_EXERCISE DETAILS_.
Find each line below containing the word "ReturnOption" and copy it.

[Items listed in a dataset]
────
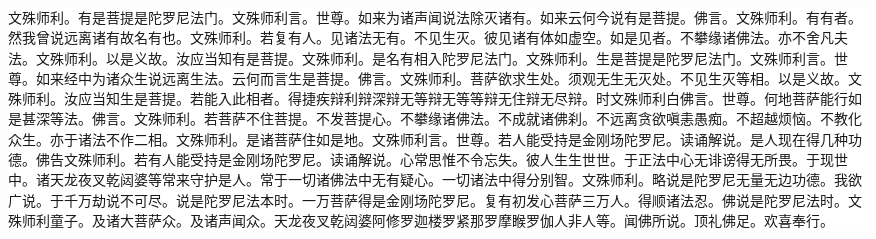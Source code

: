 文殊师利。有是菩提是陀罗尼法门。文殊师利言。世尊。如来为诸声闻说法除灭诸有。如来云何今说有是菩提。佛言。文殊师利。有有者。然我曾说远离诸有故名有也。文殊师利。若复有人。见诸法无有。不见生灭。彼见诸有体如虚空。如是见者。不攀缘诸佛法。亦不舍凡夫法。文殊师利。以是义故。汝应当知有是菩提。文殊师利。是名有相入陀罗尼法门。文殊师利。生是菩提是陀罗尼法门。文殊师利言。世尊。如来经中为诸众生说远离生法。云何而言生是菩提。佛言。文殊师利。菩萨欲求生处。须观无生无灭处。不见生灭等相。以是义故。文殊师利。汝应当知生是菩提。若能入此相者。得捷疾辩利辩深辩无等辩无等等辩无住辩无尽辩。时文殊师利白佛言。世尊。何地菩萨能行如是甚深等法。佛言。文殊师利。若菩萨不住菩提。不发菩提心。不攀缘诸佛法。不成就诸佛刹。不远离贪欲嗔恚愚痴。不超越烦恼。不教化众生。亦于诸法不作二相。文殊师利。是诸菩萨住如是地。文殊师利言。世尊。若人能受持是金刚场陀罗尼。读诵解说。是人现在得几种功德。佛告文殊师利。若有人能受持是金刚场陀罗尼。读诵解说。心常思惟不令忘失。彼人生生世世。于正法中心无诽谤得无所畏。于现世中。诸天龙夜叉乾闼婆等常来守护是人。常于一切诸佛法中无有疑心。一切诸法中得分别智。文殊师利。略说是陀罗尼无量无边功德。我欲广说。于千万劫说不可尽。说是陀罗尼法本时。一万菩萨得是金刚场陀罗尼。复有初发心菩萨三万人。得顺诸法忍。佛说是陀罗尼法时。文殊师利童子。及诸大菩萨众。及诸声闻众。天龙夜叉乾闼婆阿修罗迦楼罗紧那罗摩睺罗伽人非人等。闻佛所说。顶礼佛足。欢喜奉行。  
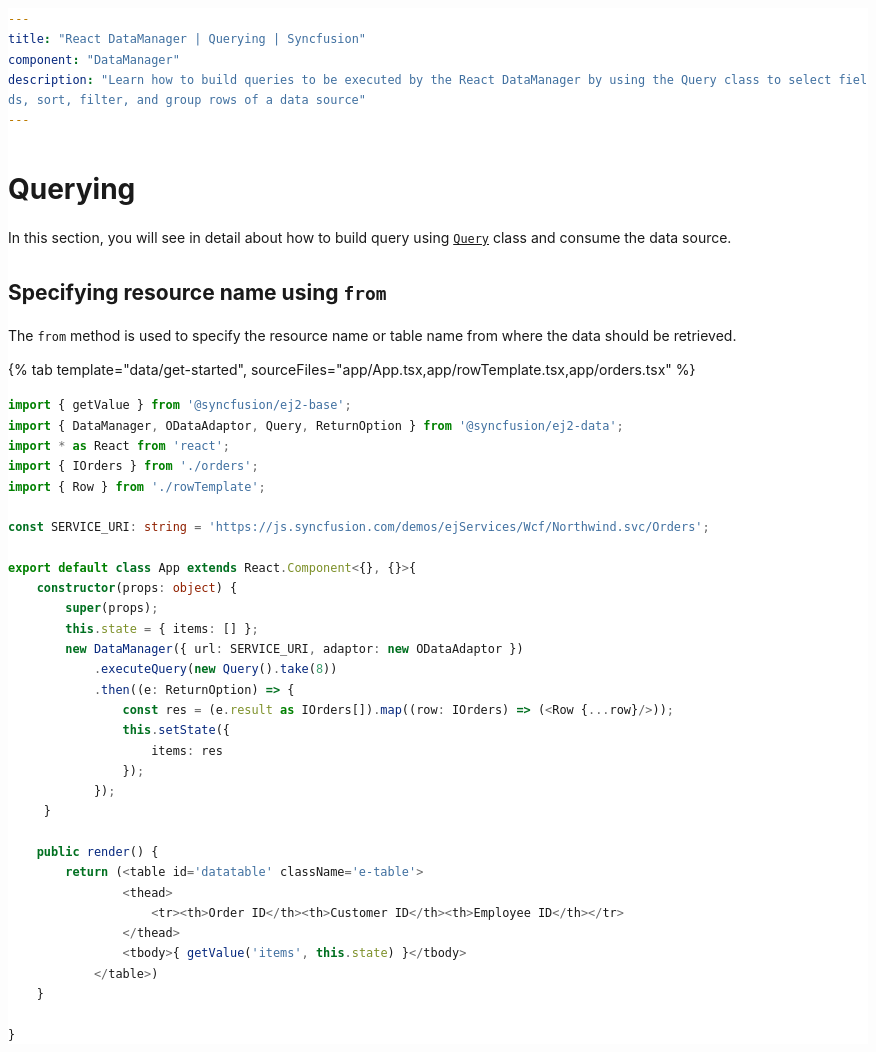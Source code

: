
 ```yaml
---
title: "React DataManager | Querying | Syncfusion"
component: "DataManager"
description: "Learn how to build queries to be executed by the React DataManager by using the Query class to select fields, sort, filter, and group rows of a data source"
---
```


# Querying

In this section, you will see in detail about how to build query using [`Query`](https://ej2.syncfusion.com/documentation/api/data/query/) class and consume
the data source.

## Specifying resource name using `from`

The `from` method is used to specify the resource name or table name from where the data should be retrieved.

{% tab template="data/get-started", sourceFiles="app/App.tsx,app/rowTemplate.tsx,app/orders.tsx" %}

```typescript
import { getValue } from '@syncfusion/ej2-base';
import { DataManager, ODataAdaptor, Query, ReturnOption } from '@syncfusion/ej2-data';
import * as React from 'react';
import { IOrders } from './orders';
import { Row } from './rowTemplate';

const SERVICE_URI: string = 'https://js.syncfusion.com/demos/ejServices/Wcf/Northwind.svc/Orders';

export default class App extends React.Component<{}, {}>{
    constructor(props: object) {
        super(props);
        this.state = { items: [] };
        new DataManager({ url: SERVICE_URI, adaptor: new ODataAdaptor })
            .executeQuery(new Query().take(8))
            .then((e: ReturnOption) => {
                const res = (e.result as IOrders[]).map((row: IOrders) => (<Row {...row}/>));
                this.setState({
                    items: res
                });
            });
     }

    public render() {
        return (<table id='datatable' className='e-table'>
                <thead>
                    <tr><th>Order ID</th><th>Customer ID</th><th>Employee ID</th></tr>
                </thead>
                <tbody>{ getValue('items', this.state) }</tbody>
            </table>)
    }

}
```
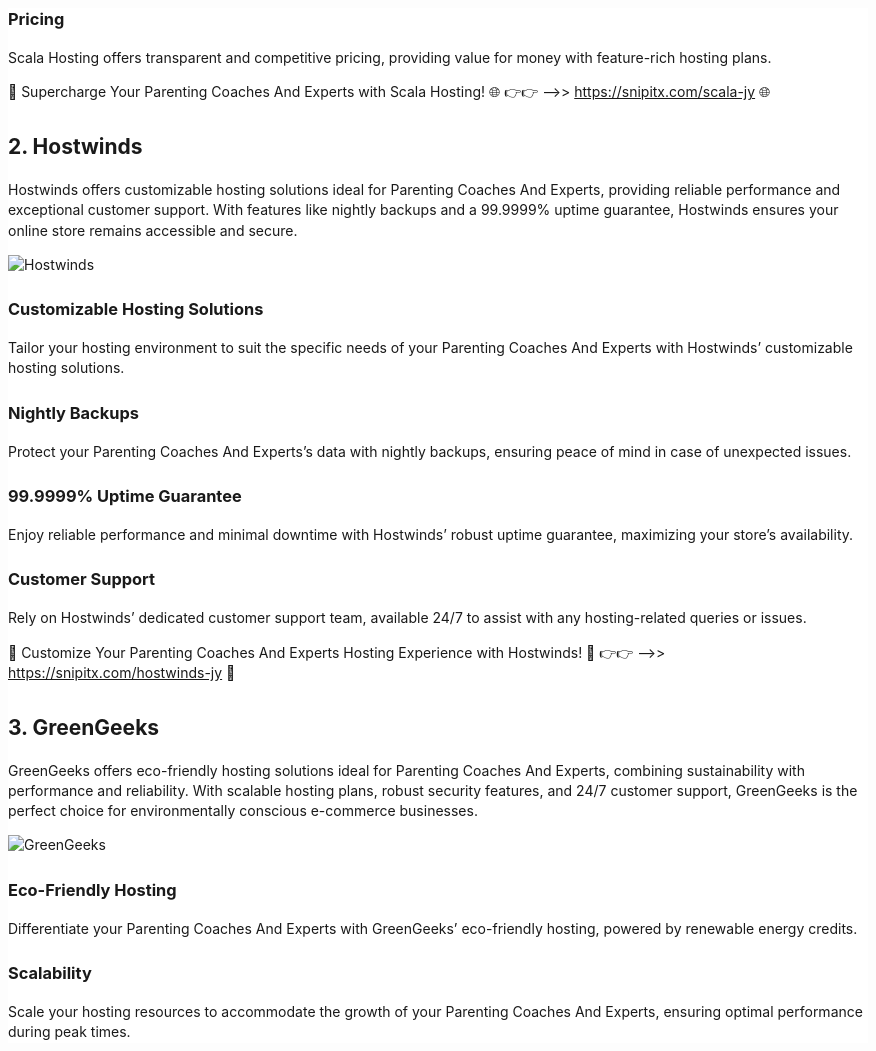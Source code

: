 ### Pricing
Scala Hosting offers transparent and competitive pricing, providing value for money with feature-rich hosting plans.

🚀 Supercharge Your Parenting Coaches And Experts with Scala Hosting! 🌐
👉👉 -->> https://snipitx.com/scala-jy 🌐

## 2. Hostwinds

Hostwinds offers customizable hosting solutions ideal for Parenting Coaches And Experts, providing reliable performance and exceptional customer support. With features like nightly backups and a 99.9999% uptime guarantee, Hostwinds ensures your online store remains accessible and secure.

![Hostwinds](https://i.imgur.com/53aSNXx.jpeg "Hostwinds Hosting")

### Customizable Hosting Solutions
Tailor your hosting environment to suit the specific needs of your Parenting Coaches And Experts with Hostwinds’ customizable hosting solutions.

### Nightly Backups
Protect your Parenting Coaches And Experts’s data with nightly backups, ensuring peace of mind in case of unexpected issues.

### 99.9999% Uptime Guarantee
Enjoy reliable performance and minimal downtime with Hostwinds’ robust uptime guarantee, maximizing your store’s availability.

### Customer Support
Rely on Hostwinds’ dedicated customer support team, available 24/7 to assist with any hosting-related queries or issues.

🌟 Customize Your Parenting Coaches And Experts Hosting Experience with Hostwinds! 🚀
👉👉 -->> https://snipitx.com/hostwinds-jy 🚀


## 3. GreenGeeks

GreenGeeks offers eco-friendly hosting solutions ideal for Parenting Coaches And Experts, combining sustainability with performance and reliability. With scalable hosting plans, robust security features, and 24/7 customer support, GreenGeeks is the perfect choice for environmentally conscious e-commerce businesses.

![GreenGeeks](https://i.imgur.com/eEwuntu.jpg "GreenGeeks Hosting")

### Eco-Friendly Hosting
Differentiate your Parenting Coaches And Experts with GreenGeeks’ eco-friendly hosting, powered by renewable energy credits.

### Scalability
Scale your hosting resources to accommodate the growth of your Parenting Coaches And Experts, ensuring optimal performance during peak times.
────
_ANSWER SPACE_.
import { DataManager, ODataAdaptor, Query, ReturnOption } from '@syncfusion/ej2-data';
            .then((e: ReturnOption) => {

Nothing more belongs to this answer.